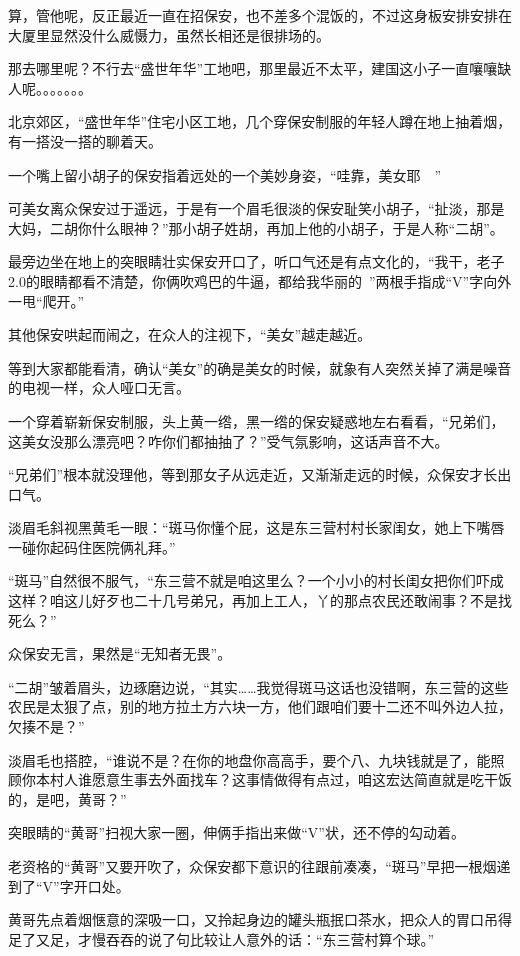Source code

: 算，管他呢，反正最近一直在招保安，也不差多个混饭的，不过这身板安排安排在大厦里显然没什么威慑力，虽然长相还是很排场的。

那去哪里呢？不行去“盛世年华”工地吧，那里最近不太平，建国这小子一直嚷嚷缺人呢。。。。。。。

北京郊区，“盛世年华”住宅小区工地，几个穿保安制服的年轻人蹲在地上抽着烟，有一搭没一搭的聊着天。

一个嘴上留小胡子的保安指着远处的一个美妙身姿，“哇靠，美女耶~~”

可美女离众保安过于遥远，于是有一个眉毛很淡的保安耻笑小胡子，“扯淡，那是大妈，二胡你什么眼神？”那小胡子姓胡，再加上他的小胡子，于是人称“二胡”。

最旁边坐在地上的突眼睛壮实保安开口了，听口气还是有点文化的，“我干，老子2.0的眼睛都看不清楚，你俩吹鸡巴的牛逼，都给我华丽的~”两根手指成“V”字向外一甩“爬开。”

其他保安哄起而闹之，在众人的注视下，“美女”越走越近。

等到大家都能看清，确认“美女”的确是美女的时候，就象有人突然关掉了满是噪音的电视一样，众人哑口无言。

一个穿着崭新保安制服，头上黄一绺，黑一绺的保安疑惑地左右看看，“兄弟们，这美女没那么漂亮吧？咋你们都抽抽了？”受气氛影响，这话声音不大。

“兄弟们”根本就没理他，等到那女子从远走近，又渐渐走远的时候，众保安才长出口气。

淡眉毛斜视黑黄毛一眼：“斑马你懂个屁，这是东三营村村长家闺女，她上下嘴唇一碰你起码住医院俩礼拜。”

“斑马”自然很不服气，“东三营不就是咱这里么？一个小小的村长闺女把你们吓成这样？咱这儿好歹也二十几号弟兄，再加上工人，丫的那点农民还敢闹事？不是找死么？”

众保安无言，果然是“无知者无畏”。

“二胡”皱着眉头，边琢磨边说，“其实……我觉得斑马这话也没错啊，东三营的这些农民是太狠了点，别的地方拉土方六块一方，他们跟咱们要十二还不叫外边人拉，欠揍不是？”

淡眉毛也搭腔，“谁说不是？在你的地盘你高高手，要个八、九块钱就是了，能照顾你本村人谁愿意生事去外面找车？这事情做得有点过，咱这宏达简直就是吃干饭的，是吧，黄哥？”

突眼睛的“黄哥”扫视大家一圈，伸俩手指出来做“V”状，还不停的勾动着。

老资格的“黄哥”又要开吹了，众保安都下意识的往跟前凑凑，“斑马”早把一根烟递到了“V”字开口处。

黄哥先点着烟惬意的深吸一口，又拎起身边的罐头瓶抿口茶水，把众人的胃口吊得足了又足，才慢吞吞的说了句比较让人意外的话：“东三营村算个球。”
★ ★ ★ ★ ★ ★ ★
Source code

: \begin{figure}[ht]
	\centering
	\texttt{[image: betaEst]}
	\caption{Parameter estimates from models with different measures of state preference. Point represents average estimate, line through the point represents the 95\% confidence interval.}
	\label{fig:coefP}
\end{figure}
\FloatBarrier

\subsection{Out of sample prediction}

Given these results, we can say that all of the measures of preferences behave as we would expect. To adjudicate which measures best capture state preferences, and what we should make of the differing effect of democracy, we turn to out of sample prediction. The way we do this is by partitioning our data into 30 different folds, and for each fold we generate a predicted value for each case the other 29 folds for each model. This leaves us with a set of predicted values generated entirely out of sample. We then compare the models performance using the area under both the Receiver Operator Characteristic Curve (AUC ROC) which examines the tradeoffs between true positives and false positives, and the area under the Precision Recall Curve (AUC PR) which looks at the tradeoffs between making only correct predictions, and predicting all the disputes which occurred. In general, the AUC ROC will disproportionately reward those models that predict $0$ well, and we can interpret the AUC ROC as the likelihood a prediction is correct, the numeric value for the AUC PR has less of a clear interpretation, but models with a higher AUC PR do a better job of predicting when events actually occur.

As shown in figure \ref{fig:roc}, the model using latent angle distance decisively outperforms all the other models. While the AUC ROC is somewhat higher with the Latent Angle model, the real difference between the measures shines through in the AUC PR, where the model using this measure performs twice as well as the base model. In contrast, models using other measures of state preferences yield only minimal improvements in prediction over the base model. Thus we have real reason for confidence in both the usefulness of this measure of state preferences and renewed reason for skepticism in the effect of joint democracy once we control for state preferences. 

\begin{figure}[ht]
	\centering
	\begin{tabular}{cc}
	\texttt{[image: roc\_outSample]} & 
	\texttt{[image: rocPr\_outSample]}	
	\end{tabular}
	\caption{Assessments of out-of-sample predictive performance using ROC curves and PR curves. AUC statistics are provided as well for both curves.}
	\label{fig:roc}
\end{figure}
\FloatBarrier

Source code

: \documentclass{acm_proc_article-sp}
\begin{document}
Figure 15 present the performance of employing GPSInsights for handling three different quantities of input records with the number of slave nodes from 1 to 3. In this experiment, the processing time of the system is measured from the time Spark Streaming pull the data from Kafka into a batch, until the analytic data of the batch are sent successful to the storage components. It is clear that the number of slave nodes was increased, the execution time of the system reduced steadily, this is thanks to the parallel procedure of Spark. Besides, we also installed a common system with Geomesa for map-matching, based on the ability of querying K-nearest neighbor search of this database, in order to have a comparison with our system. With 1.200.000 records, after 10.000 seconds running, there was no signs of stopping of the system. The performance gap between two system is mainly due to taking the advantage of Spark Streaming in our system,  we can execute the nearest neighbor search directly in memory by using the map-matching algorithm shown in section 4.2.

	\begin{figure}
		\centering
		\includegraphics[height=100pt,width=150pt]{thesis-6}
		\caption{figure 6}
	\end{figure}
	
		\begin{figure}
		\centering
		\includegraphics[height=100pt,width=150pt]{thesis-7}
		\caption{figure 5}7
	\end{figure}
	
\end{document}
★ ★ ★ ★ ★ ★ ★
▶ **Problem**
Gather, from the listing above, every line carrying the word "image".

▶ **Expected answer**
	\texttt{[image: betaEst]}
	\texttt{[image: roc\_outSample]} & 
	\texttt{[image: rocPr\_outSample]}	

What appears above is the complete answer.